__ACTIVITY__. Find "structure-constant kernel contracted" in the data, then restate the line it sits in and every later line word for word, ending with the last line.

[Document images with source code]
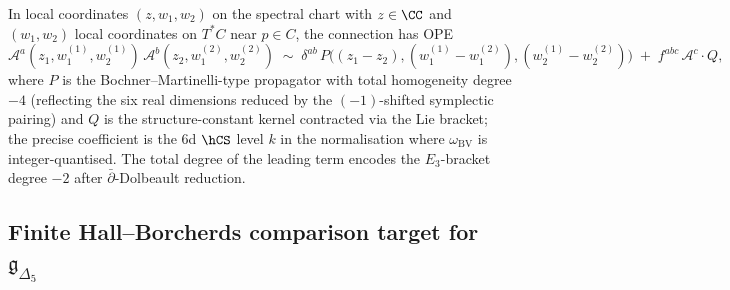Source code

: \begin{remark}
In local coordinates $(z,w_1,w_2)$ on the spectral chart with $z\in\CC$
and $(w_1,w_2)$ local coordinates on $T^*C$ near $p\in C$, the
connection has OPE
\[
\mathcal{A}^a(z_1,w_1^{(1)},w_2^{(1)})\,\mathcal{A}^b(z_2,w_1^{(2)},w_2^{(2)})
\;\sim\;
\delta^{ab}\,P\bigl((z_1-z_2),(w_1^{(1)}-w_1^{(2)}),(w_2^{(1)}-w_2^{(2)})\bigr)
\;+\;
f^{abc}\,\mathcal{A}^c\cdot Q,
\]
where $P$ is the Bochner--Martinelli-type propagator with total
homogeneity degree $-4$ (reflecting the six real dimensions reduced
by the $(-1)$-shifted symplectic pairing) and $Q$ is the
structure-constant kernel contracted via the Lie bracket; the precise
coefficient is the 6d $\hCS$ level $k$ in the normalisation where
$\omega_{\mathrm{BV}}$ is integer-quantised. The total degree of the
leading term encodes the $E_3$-bracket degree $-2$ after
$\bar\partial$-Dolbeault reduction.
\end{remark}

\subsection{Finite Hall--Borcherds comparison target for $\mathfrak{g}_{\Delta_5}$}
\label{subsec:E3-Delta5}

__EXERCISE RESULT__.
structure-constant kernel contracted via the Lie bracket; the precise
coefficient is the 6d $\hCS$ level $k$ in the normalisation where
$\omega_{\mathrm{BV}}$ is integer-quantised. The total degree of the
leading term encodes the $E_3$-bracket degree $-2$ after
$\bar\partial$-Dolbeault reduction.
\end{remark}

\subsection{Finite Hall--Borcherds comparison target for $\mathfrak{g}_{\Delta_5}$}
\label{subsec:E3-Delta5}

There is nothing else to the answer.